A cheap toaster will be toast within two years — but a high-end oven should still be cooking two decades after purchase.
That's according to Australian consumer group Choice, which has issued new guidelines on the "reasonable" life expectancy for household electrical goods.
Using data from Consumer NZ, Choice found that a high-end fridge, TV or washing machine should last more than a decade on average.
The results, intended to provide ammunition for battling retailers over faulty purchases, were based on responses from a survey of more than 1000 consumers, in-house product testing and manufacturer feedback.
"In most cases the lifetime for electrical appliances should go way beyond the one- to two-year manufacturer's warranty," Choice spokeswoman Nicky Breen told News.com.au.
Under New Zealand and Australian consumer law, shoppers are entitled to repair, replacement or refund if a product or service is faulty, even outside the official warranty period.
But Breen said the consumer guarantees could be "a little confusing". "The law says you're entitled to a remedy if a fault develops within a reasonable amount of time, but it's not clear what that reasonable time is," she said.

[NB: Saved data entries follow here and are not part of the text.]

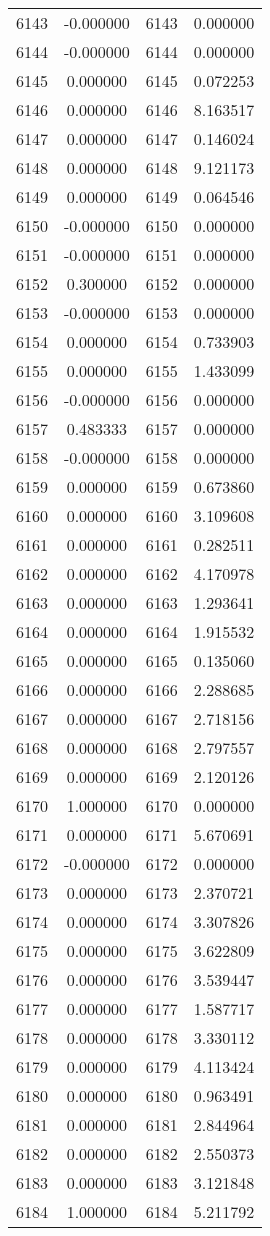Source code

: \documentclass[12pt]{article}
\begin{document}
\begin{longtable}{@{}cccc@{}}
6143 & -0.000000 & 6143 & 0.000000 \\
6144 & -0.000000 & 6144 & 0.000000 \\
6145 & 0.000000 & 6145 & 0.072253 \\
6146 & 0.000000 & 6146 & 8.163517 \\
6147 & 0.000000 & 6147 & 0.146024 \\
6148 & 0.000000 & 6148 & 9.121173 \\
6149 & 0.000000 & 6149 & 0.064546 \\
6150 & -0.000000 & 6150 & 0.000000 \\
6151 & -0.000000 & 6151 & 0.000000 \\
6152 & 0.300000 & 6152 & 0.000000 \\
6153 & -0.000000 & 6153 & 0.000000 \\
6154 & 0.000000 & 6154 & 0.733903 \\
6155 & 0.000000 & 6155 & 1.433099 \\
6156 & -0.000000 & 6156 & 0.000000 \\
6157 & 0.483333 & 6157 & 0.000000 \\
6158 & -0.000000 & 6158 & 0.000000 \\
6159 & 0.000000 & 6159 & 0.673860 \\
6160 & 0.000000 & 6160 & 3.109608 \\
6161 & 0.000000 & 6161 & 0.282511 \\
6162 & 0.000000 & 6162 & 4.170978 \\
6163 & 0.000000 & 6163 & 1.293641 \\
6164 & 0.000000 & 6164 & 1.915532 \\
6165 & 0.000000 & 6165 & 0.135060 \\
6166 & 0.000000 & 6166 & 2.288685 \\
6167 & 0.000000 & 6167 & 2.718156 \\
6168 & 0.000000 & 6168 & 2.797557 \\
6169 & 0.000000 & 6169 & 2.120126 \\
6170 & 1.000000 & 6170 & 0.000000 \\
6171 & 0.000000 & 6171 & 5.670691 \\
6172 & -0.000000 & 6172 & 0.000000 \\
6173 & 0.000000 & 6173 & 2.370721 \\
6174 & 0.000000 & 6174 & 3.307826 \\
6175 & 0.000000 & 6175 & 3.622809 \\
6176 & 0.000000 & 6176 & 3.539447 \\
6177 & 0.000000 & 6177 & 1.587717 \\
6178 & 0.000000 & 6178 & 3.330112 \\
6179 & 0.000000 & 6179 & 4.113424 \\
6180 & 0.000000 & 6180 & 0.963491 \\
6181 & 0.000000 & 6181 & 2.844964 \\
6182 & 0.000000 & 6182 & 2.550373 \\
6183 & 0.000000 & 6183 & 3.121848 \\
6184 & 1.000000 & 6184 & 5.211792 \\


\end{longtable}
\end{document}

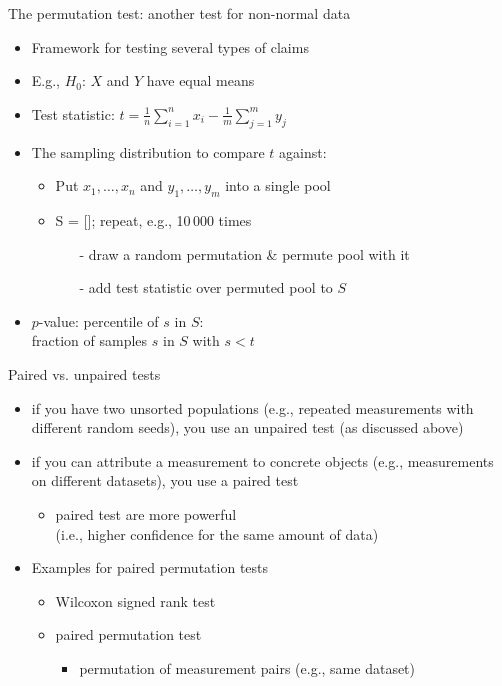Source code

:\begin{frame}[c]{The permutation test: another test for non-normal data}

\begin{itemize}
	\item Framework for testing several types of claims
	\item E.g., $H_0$: $X$ and $Y$ have \alert{equal means}
	\item Test statistic: \alert{$t = \frac{1}{n}\sum_{i=1}^n x_i  - 
		\frac{1}{m}\sum_{j=1}^m y_j$}
	\pause
	\medskip
	\item The sampling distribution to compare $t$ against:
	\begin{itemize}
		\item Put $x_1, \dots, x_n$ and $y_1, \dots, y_m$ into a single pool
		\item S = []; repeat, e.g., 10\,000 times
		\begin{itemize}
			\item[-] draw a random permutation \& permute pool with it
			\item[-] add test statistic over permuted pool to $S$
		\end{itemize}
	\end{itemize}
	\pause
	\medskip
	\item $p$-value: percentile of $s$ in $S$:\\
	fraction of samples $s$ in $S$ with $s < t$
	
\end{itemize}

\end{frame}
\begin{frame}[c]{Paired vs. unpaired tests}

\begin{itemize}
	\item if you have two unsorted populations (e.g., repeated measurements with different random seeds), you use an unpaired test (as discussed above)
	\item if you can attribute a measurement to concrete objects (e.g., measurements on different datasets), you use a paired test
	\begin{itemize}
		\item paired test are more powerful\\
		(i.e., higher confidence for the same amount of data)
	\end{itemize}
    \item Examples for paired permutation tests
    \begin{itemize}
    	\item Wilcoxon signed rank test
    	\item paired permutation test
    	\begin{itemize}
    		\item permutation of measurement pairs (e.g., same dataset)
    	\end{itemize}
    \end{itemize}
\end{itemize}

\end{frame}
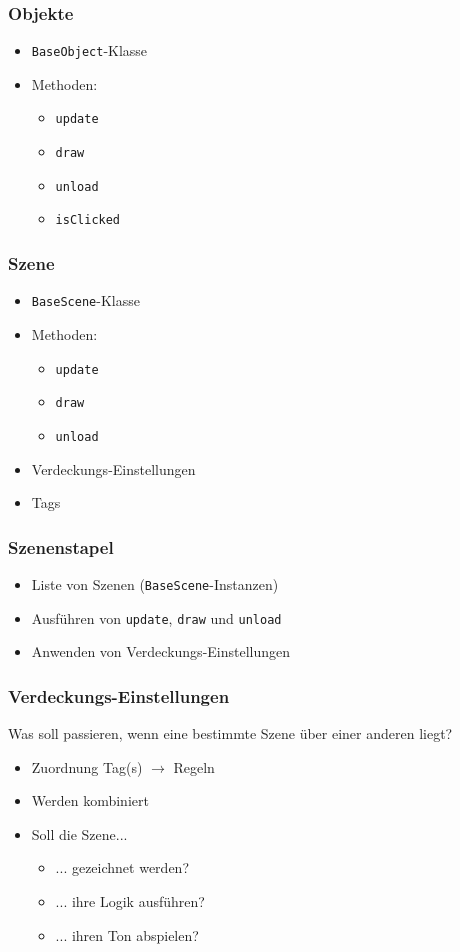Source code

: \begin{frame}
	\frametitle{Objekte}
	\begin{itemize}
		\item \texttt{BaseObject}-Klasse
		\item Methoden:
		\begin{itemize}
			\item \texttt{update}
			\item \texttt{draw}
			\item \texttt{unload}
			\item \texttt{isClicked}
		\end{itemize}
	\end{itemize}
\end{frame}

\begin{frame}
	\frametitle{Szene}
	\begin{itemize}
		\item \texttt{BaseScene}-Klasse
		\item Methoden:
		\begin{itemize}
			\item \texttt{update}
			\item \texttt{draw}
			\item \texttt{unload}
		\end{itemize}
		\item Verdeckungs-Einstellungen
		\item Tags
	\end{itemize}
\end{frame}

\begin{frame}
	\frametitle{Szenenstapel}
	\begin{itemize}
		\item Liste von Szenen (\texttt{BaseScene}-Instanzen)
		\item Ausführen von \texttt{update}, \texttt{draw} und \texttt{unload}
		\item Anwenden von Verdeckungs-Einstellungen
	\end{itemize}
\end{frame}

\begin{frame}
	\frametitle{Verdeckungs-Einstellungen}
	Was soll passieren, wenn eine bestimmte Szene über einer anderen liegt?
	\vspace{0.3cm}
	
	\begin{itemize}
		\item Zuordnung Tag(s) $\rightarrow$ Regeln
		\item Werden kombiniert
		\item Soll die Szene...
		\begin{itemize}
			\item[] ... gezeichnet werden?
			\item[] ... ihre Logik ausführen?
			\item[] ... ihren Ton abspielen?
		\end{itemize}
	\end{itemize}
\end{frame}

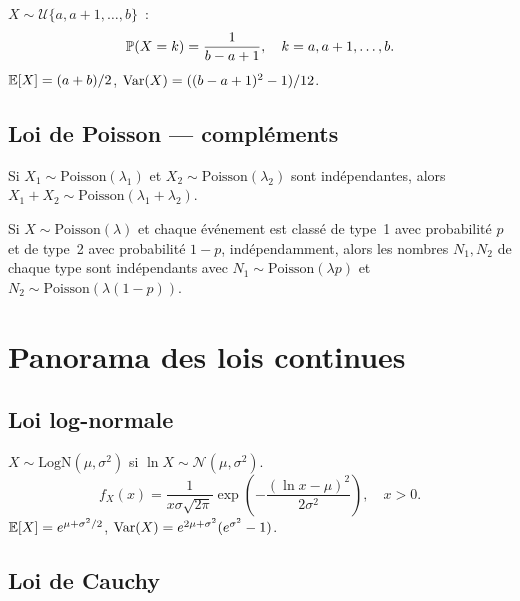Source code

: \begin{definition}
$X \sim \mathcal{U}\{a, a+1, \ldots, b\}$~:
\[
    \PP(X = k) = \frac{1}{b - a + 1}, \quad k = a, a+1, \ldots, b.
\]
$\E[X] = (a+b)/2$, $\Var(X) = ((b-a+1)^2 - 1)/12$.
\end{definition}

\subsection{Loi de Poisson --- compl\'ements}

\begin{proposition}
Si $X_1 \sim \text{Poisson}(\lambda_1)$ et $X_2 \sim \text{Poisson}(\lambda_2)$
sont ind\'ependantes, alors $X_1 + X_2 \sim \text{Poisson}(\lambda_1 + \lambda_2)$.
\end{proposition}

\begin{proposition}
Si $X \sim \text{Poisson}(\lambda)$ et chaque \'ev\'enement est class\'e de type~1
avec probabilit\'e $p$ et de type~2 avec probabilit\'e $1-p$, ind\'ependamment,
alors les nombres $N_1, N_2$ de chaque type sont ind\'ependants avec
$N_1 \sim \text{Poisson}(\lambda p)$ et $N_2 \sim \text{Poisson}(\lambda(1-p))$.
\end{proposition}

\section{Panorama des lois continues}

\subsection{Loi log-normale}

\begin{definition}
$X \sim \text{LogN}(\mu, \sigma^2)$ si $\ln X \sim \mathcal{N}(\mu, \sigma^2)$.
\[
    f_X(x) = \frac{1}{x\sigma\sqrt{2\pi}}
    \exp\!\left(-\frac{(\ln x - \mu)^2}{2\sigma^2}\right), \quad x > 0.
\]
$\E[X] = e^{\mu + \sigma^2/2}$, $\Var(X) = e^{2\mu+\sigma^2}(e^{\sigma^2}-1)$.
\end{definition}

\subsection{Loi de Cauchy}

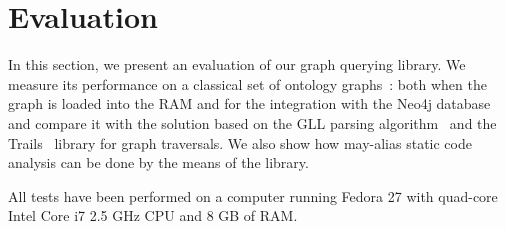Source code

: \section{Evaluation}
\label{sec:evaluation}

In this section, we present an evaluation of our graph querying library.
We measure its performance on a classical set of ontology graphs~\cite{CFGonRDF}: both when the graph is loaded into the RAM and for the integration with the Neo4j database and compare it with the solution based on the GLL parsing algorithm~\cite{GrigorevR16} and the Trails~\cite{ScalaGraphParsing} library for graph traversals. We also show how may-alias static code analysis can be done by the means of the library.

All tests have been performed on a computer running Fedora 27 with quad-core Intel Core i7 2.5 GHz CPU and 8 GB of RAM.

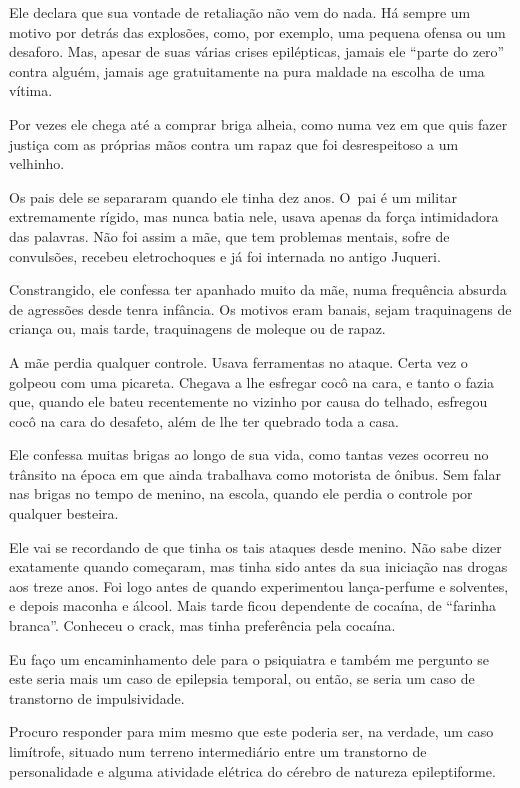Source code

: Ele declara que sua vontade de retaliação não vem do nada. Há sempre um
motivo por detrás das explosões, como, por exemplo, uma pequena ofensa
ou um desaforo. Mas, apesar de suas várias crises epilépticas, jamais
ele ``parte do zero'' contra alguém, jamais age gratuitamente na pura
maldade na escolha de uma vítima.

Por vezes ele chega até a comprar briga alheia, como numa vez em que
quis fazer justiça com as próprias mãos contra um rapaz que foi
desrespeitoso a um velhinho.

\asterisc{}

Os pais dele se separaram quando ele tinha dez anos. O~pai é um militar
extremamente rígido, mas nunca batia nele, usava apenas da força
intimidadora das palavras. Não foi assim a mãe, que tem problemas
mentais, sofre de convulsões, recebeu eletrochoques e já foi internada
no antigo Juqueri.

Constrangido, ele confessa ter apanhado muito da mãe, numa frequência
absurda de agressões desde tenra infância. Os motivos eram banais, sejam
traquinagens de criança ou, mais tarde, traquinagens de moleque ou de
rapaz.

A mãe perdia qualquer controle. Usava ferramentas no ataque. Certa vez o
golpeou com uma picareta. Chegava a lhe esfregar cocô na cara, e tanto o
fazia que, quando ele bateu recentemente no vizinho por causa do
telhado, esfregou cocô na cara do desafeto, além de lhe ter quebrado
toda a casa.

Ele confessa muitas brigas ao longo de sua vida, como tantas vezes
ocorreu no trânsito na época em que ainda trabalhava como motorista de
ônibus. Sem falar nas brigas no tempo de menino, na escola, quando ele
perdia o controle por qualquer besteira.

Ele vai se recordando de que tinha os tais ataques desde menino. Não
sabe dizer exatamente quando começaram, mas tinha sido antes da sua
iniciação nas drogas aos treze anos. Foi logo antes de quando
experimentou lança-perfume e solventes, e depois maconha e álcool. Mais
tarde ficou dependente de cocaína, de ``farinha branca''. Conheceu o
crack, mas tinha preferência pela cocaína.

Eu faço um encaminhamento dele para o psiquiatra e também me pergunto se
este seria mais um caso de epilepsia temporal, ou então, se seria um
caso de transtorno de impulsividade.

Procuro responder para mim mesmo que este poderia ser, na verdade, um
caso limítrofe, situado num terreno intermediário entre um transtorno de
personalidade e alguma atividade elétrica do cérebro de natureza
epileptiforme.

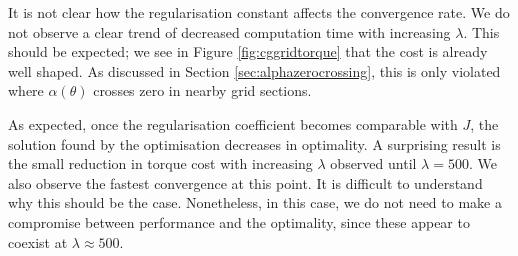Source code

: It is not clear how the regularisation constant affects the convergence rate. We do not observe a clear trend of decreased computation time with increasing $\lambda$. This should be expected; we see in Figure \ref{fig:cggridtorque} that the cost is already well shaped. As discussed in Section \ref{sec:alphazerocrossing}, this is only violated where $\alpha(\theta)$ crosses zero in nearby grid sections.

As expected, once the regularisation coefficient becomes comparable with $J$, the solution found by the optimisation decreases in optimality. A surprising result is the small reduction in torque cost with increasing $\lambda$ observed until $\lambda=500$. We also observe the fastest convergence at this point. It is difficult to understand why this should be the case. Nonetheless, in this case, we do not need to make a compromise between performance and the optimality, since these appear to coexist at $\lambda\approx500$.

"You may buy a TV or fridge and it develops a fault within a year or two, you take it back to the retailer and there's an impasse. What we're doing is urging people to use these guidelines."
According to Choice, with basic maintenance a fridge should last between six and 13 years, while washing machines and dishwashers should last from five to 11 years. A laptop should last from four to eight years, while a smartphone should last three to six years.
"Someone should start a GoFundMe to put this on billboards outside of Harvey Norman and The Good Guys," Kristen Hall wrote on Facebook.
Many wondered why products weren't made to last anymore. "Washing machines, the prehistoric ones, lasted and lasted, 25-plus years and still working," Helen Valen wrote.
"Had to replace them just cos we got sick of waiting for them to fail and they didn't look their best anymore. Same with stoves. So it's not the technology, it's the 'design for failure/obsolescence' business model."
Naomi Ager noted that her mum's fridge only died last year — at the age of 47. "My microwave purchased in '88 is still going," she said.
Not everyone agreed with the guidelines, however. "The mobile phone one is a joke," Karla McClelland said. "The latest Samsung and Apple phones don't last more than two years before something stuffs up."
Adam Scott was sceptical a laptop could last eight years. "Where did you get that figure? The life expectancy of a spinning drive is two years, three maximum," he said.
"The heat paste on the CPU will be chalk after a few years, leading to the CPU and GPU overheating. That's if the power brick hasn't died by then. Oh, and the battery will have well and truly died by then."